The COVID Delta variant has swept rapidly across Europe to become the dominant strain across much of the region according to new data from European health authorities, who warn that action must be taken to curtail its spread.
According to a press release on Friday (23 July), surveillance data reported to WHO Europe and the European Centre for Disease Prevention and Control (ECDC) indicate that, between 28 June and 11 July 2021, the Delta variant was dominant in 19 of the 28 countries that reported sufficient genetic sequencing information.
Of these 19 countries, the median proportion of all nationally sequenced virus isolates detected showed that the proportion of Delta variant was 68.3%, overtaking the previously dominant Alpha variant (22.3%) across the region.
Based on current trends, the Delta variant is now set to be the globally dominant strain over the coming months, the organisations said, adding that it has already been identified in almost all European countries.
“It will continue to spread, displacing the circulation of other variants unless a new more competitive virus emerges,” the health authorities warned.
As such, the health authorities are calling for the “intensive implementation” of current public health measures where the Delta variant is spreading.
This includes increased access to testing, will be required to control COVID-19 transmission, particularly while vaccination progress is still not sufficiently high in many countries, they said.
Hans Henri P. Kluge, WHO Europe’s regional director, warned that we are “far from out of the woods” in terms of the pandemic ending.
“Despite tremendous efforts by member states to vaccinate people across the region, millions more remain unvaccinated and therefore at risk of ending up in hospital,” he said.
However, he stressed that the good news is that the data clearly shows that receiving a full vaccination series significantly reduces the risk of severe disease and death.
“When called to do so, people should get vaccinated,” he urged.
Director of the ECDC, Andrea Ammon, said that there is a need to remain vigilant and continue to use common sense to prevent the spread of the virus.
“This means getting a full course of vaccination as soon as the opportunity arises and maintaining physical distancing, washing hands, avoiding crowded spaces, and wearing a mask when necessary,” she said, adding that these are measures are known to work to protect ourselves and others.
“We should think of these as ‘anti-lock down measures’ because they can help prevent the spread of disease without having to shut down large parts of society,” Ammon added.
In particular, the WHO and ECDC urged priority groups, such as older people, those with chronic diseases and healthcare workers, to receive a complete COVID-19 vaccine course to protect themselves, and those they come in contact with, from severe disease.

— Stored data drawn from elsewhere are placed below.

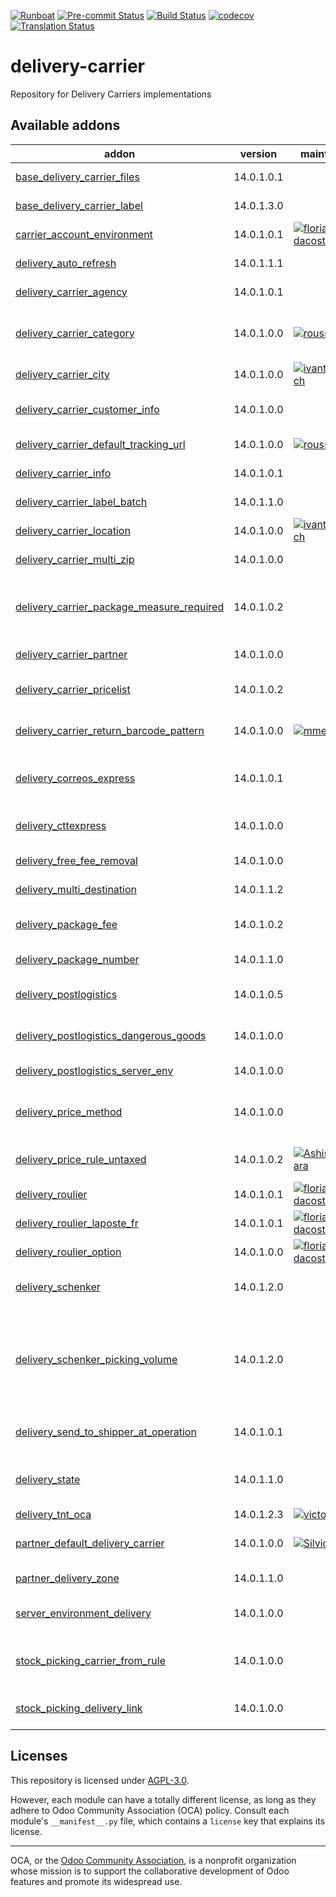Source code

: 
[![Runboat](https://img.shields.io/badge/runboat-Try%20me-875A7B.png)](https://runboat.odoo-community.org/builds?repo=OCA/delivery-carrier&target_branch=14.0)
[![Pre-commit Status](https://github.com/OCA/delivery-carrier/actions/workflows/pre-commit.yml/badge.svg?branch=14.0)](https://github.com/OCA/delivery-carrier/actions/workflows/pre-commit.yml?query=branch%3A14.0)
[![Build Status](https://github.com/OCA/delivery-carrier/actions/workflows/test.yml/badge.svg?branch=14.0)](https://github.com/OCA/delivery-carrier/actions/workflows/test.yml?query=branch%3A14.0)
[![codecov](https://codecov.io/gh/OCA/delivery-carrier/branch/14.0/graph/badge.svg)](https://codecov.io/gh/OCA/delivery-carrier)
[![Translation Status](https://translation.odoo-community.org/widgets/delivery-carrier-14-0/-/svg-badge.svg)](https://translation.odoo-community.org/engage/delivery-carrier-14-0/?utm_source=widget)

<!-- /!\ do not modify above this line -->

# delivery-carrier

Repository for Delivery Carriers implementations

<!-- /!\ do not modify below this line -->

<!-- prettier-ignore-start -->

[//]: # (addons)

Available addons
----------------
addon | version | maintainers | summary
--- | --- | --- | ---
[base_delivery_carrier_files](base_delivery_carrier_files/) | 14.0.1.0.1 |  | Base module for creation of delivery carrier files
[base_delivery_carrier_label](base_delivery_carrier_label/) | 14.0.1.3.0 |  | Base module for carrier labels
[carrier_account_environment](carrier_account_environment/) | 14.0.1.0.1 | [![florian-dacosta](https://github.com/florian-dacosta.png?size=30px)](https://github.com/florian-dacosta) | Configure carriers with server_environment_files
[delivery_auto_refresh](delivery_auto_refresh/) | 14.0.1.1.1 |  | Auto-refresh delivery price in sales orders
[delivery_carrier_agency](delivery_carrier_agency/) | 14.0.1.0.1 |  | Add a model for Carrier Agencies
[delivery_carrier_category](delivery_carrier_category/) | 14.0.1.0.0 | [![rousseldenis](https://github.com/rousseldenis.png?size=30px)](https://github.com/rousseldenis) | Adds a category to delivery carriers in order to help users classifying them
[delivery_carrier_city](delivery_carrier_city/) | 14.0.1.0.0 | [![ivantodorovich](https://github.com/ivantodorovich.png?size=30px)](https://github.com/ivantodorovich) | Integrates delivery with base_address_city
[delivery_carrier_customer_info](delivery_carrier_customer_info/) | 14.0.1.0.0 |  | Send delivery notice to the shipper from any operation.
[delivery_carrier_default_tracking_url](delivery_carrier_default_tracking_url/) | 14.0.1.0.0 | [![rousseldenis](https://github.com/rousseldenis.png?size=30px)](https://github.com/rousseldenis) | Adds the default tracking url on delivery carrier
[delivery_carrier_info](delivery_carrier_info/) | 14.0.1.0.1 |  | Add code and description on carrier
[delivery_carrier_label_batch](delivery_carrier_label_batch/) | 14.0.1.1.0 |  | Carrier labels - Stock Batch Picking (link)
[delivery_carrier_location](delivery_carrier_location/) | 14.0.1.0.0 | [![ivantodorovich](https://github.com/ivantodorovich.png?size=30px)](https://github.com/ivantodorovich) | Integrates delivery with base_location
[delivery_carrier_multi_zip](delivery_carrier_multi_zip/) | 14.0.1.0.0 |  | Multiple ZIP intervals for the same delivery method
[delivery_carrier_package_measure_required](delivery_carrier_package_measure_required/) | 14.0.1.0.2 |  | Allow the configuration of which package measurements are required on a delivery carrier basis.
[delivery_carrier_partner](delivery_carrier_partner/) | 14.0.1.0.0 |  | Add a partner in the delivery carrier
[delivery_carrier_pricelist](delivery_carrier_pricelist/) | 14.0.1.0.2 |  | Compute method method fees based on the product's pricelist.
[delivery_carrier_return_barcode_pattern](delivery_carrier_return_barcode_pattern/) | 14.0.1.0.0 | [![mmequignon](https://github.com/mmequignon.png?size=30px)](https://github.com/mmequignon) | Allow to define a return barcode pattern on delivery methods
[delivery_correos_express](delivery_correos_express/) | 14.0.1.0.1 |  | Delivery Carrier implementation for Correos Express using their API
[delivery_cttexpress](delivery_cttexpress/) | 14.0.1.0.0 |  | Delivery Carrier implementation for CTT Express API
[delivery_free_fee_removal](delivery_free_fee_removal/) | 14.0.1.0.0 |  | Hide free fee lines on sales orders
[delivery_multi_destination](delivery_multi_destination/) | 14.0.1.1.2 |  | Multiple destinations for the same delivery method
[delivery_package_fee](delivery_package_fee/) | 14.0.1.0.2 |  | Add fees on delivered packages on shipping methods
[delivery_package_number](delivery_package_number/) | 14.0.1.1.0 |  | Set or compute number of packages for a picking
[delivery_postlogistics](delivery_postlogistics/) | 14.0.1.0.5 |  | Print PostLogistics shipping labels using the Barcode web service
[delivery_postlogistics_dangerous_goods](delivery_postlogistics_dangerous_goods/) | 14.0.1.0.0 |  | Declare dangerous goods when generating postlogistics labels
[delivery_postlogistics_server_env](delivery_postlogistics_server_env/) | 14.0.1.0.0 |  | Server Environment layer for Delivery Postlogistics
[delivery_price_method](delivery_price_method/) | 14.0.1.0.0 |  | Provides fields to be able to contemplate the tracking statesand also adds a global fields
[delivery_price_rule_untaxed](delivery_price_rule_untaxed/) | 14.0.1.0.2 | [![AshishHirapara](https://github.com/AshishHirapara.png?size=30px)](https://github.com/AshishHirapara) | Add untaxed amount to variables for price delivery price rule
[delivery_roulier](delivery_roulier/) | 14.0.1.0.1 | [![florian-dacosta](https://github.com/florian-dacosta.png?size=30px)](https://github.com/florian-dacosta) | Integration of multiple carriers
[delivery_roulier_laposte_fr](delivery_roulier_laposte_fr/) | 14.0.1.0.1 | [![florian-dacosta](https://github.com/florian-dacosta.png?size=30px)](https://github.com/florian-dacosta) | Generate Label for La Poste/Colissimo
[delivery_roulier_option](delivery_roulier_option/) | 14.0.1.0.0 | [![florian-dacosta](https://github.com/florian-dacosta.png?size=30px)](https://github.com/florian-dacosta) | Add options to roulier modules
[delivery_schenker](delivery_schenker/) | 14.0.1.2.0 |  | Delivery Carrier implementation for DB Schenker API
[delivery_schenker_picking_volume](delivery_schenker_picking_volume/) | 14.0.1.2.0 |  | Glue module between delivery_schenker and stock_picking_volumeWith this module the transmitted volume is changed,it uses the computed volume from stock_picking_volume
[delivery_send_to_shipper_at_operation](delivery_send_to_shipper_at_operation/) | 14.0.1.0.1 |  | Send delivery notice to the shipper from any operation.
[delivery_state](delivery_state/) | 14.0.1.1.0 |  | Provides fields to be able to contemplate the tracking statesand also adds a global fields
[delivery_tnt_oca](delivery_tnt_oca/) | 14.0.1.2.3 | [![victoralmau](https://github.com/victoralmau.png?size=30px)](https://github.com/victoralmau) | Integrate TNT webservice
[partner_default_delivery_carrier](partner_default_delivery_carrier/) | 14.0.1.0.0 | [![SilvioC2C](https://github.com/SilvioC2C.png?size=30px)](https://github.com/SilvioC2C) | Allows defining default delivery methods for partners
[partner_delivery_zone](partner_delivery_zone/) | 14.0.1.1.0 |  | Set on partners a zone for delivery goods
[server_environment_delivery](server_environment_delivery/) | 14.0.1.0.0 |  | Configure prod environment for delivery carriers
[stock_picking_carrier_from_rule](stock_picking_carrier_from_rule/) | 14.0.1.0.0 |  | Set the carrier on picking if the stock rule used has a partner address set with a delivery method.
[stock_picking_delivery_link](stock_picking_delivery_link/) | 14.0.1.0.0 |  | Adds link to the delivery on all intermediate operations.

[//]: # (end addons)

<!-- prettier-ignore-end -->

## Licenses

This repository is licensed under [AGPL-3.0](LICENSE).

However, each module can have a totally different license, as long as they adhere to Odoo Community Association (OCA)
policy. Consult each module's `__manifest__.py` file, which contains a `license` key
that explains its license.

----
OCA, or the [Odoo Community Association](http://odoo-community.org/), is a nonprofit
organization whose mission is to support the collaborative development of Odoo features
and promote its widespread use.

In addition, the authorities strongly recommend a fast roll-out of vaccinations to all eligible groups.
Confirmed cases of COVID-19 have been rising across Europe for each of the past four weeks.
While notification rates have increased across all age groups, rates have increased most rapidly among 15 to 24-year-olds, where a 5-fold increase in reported cases has been observed over the past month.
To combat this rise, WHO Europe has recommended that countries a number of measures, including that countries increase access to free of charge testing, expand sequencing, incentivise quarantine for contacts and isolation for confirmed cases, strengthen contact tracing to break chains of transmission and ensure those most at risk among populations are vaccinated.
The authorities also stressed the need to follow the WHO Europe’s summer sense practical measures when travelling this summer, which include wearing masks, avoiding crowded areas and keeping a safe distance from others.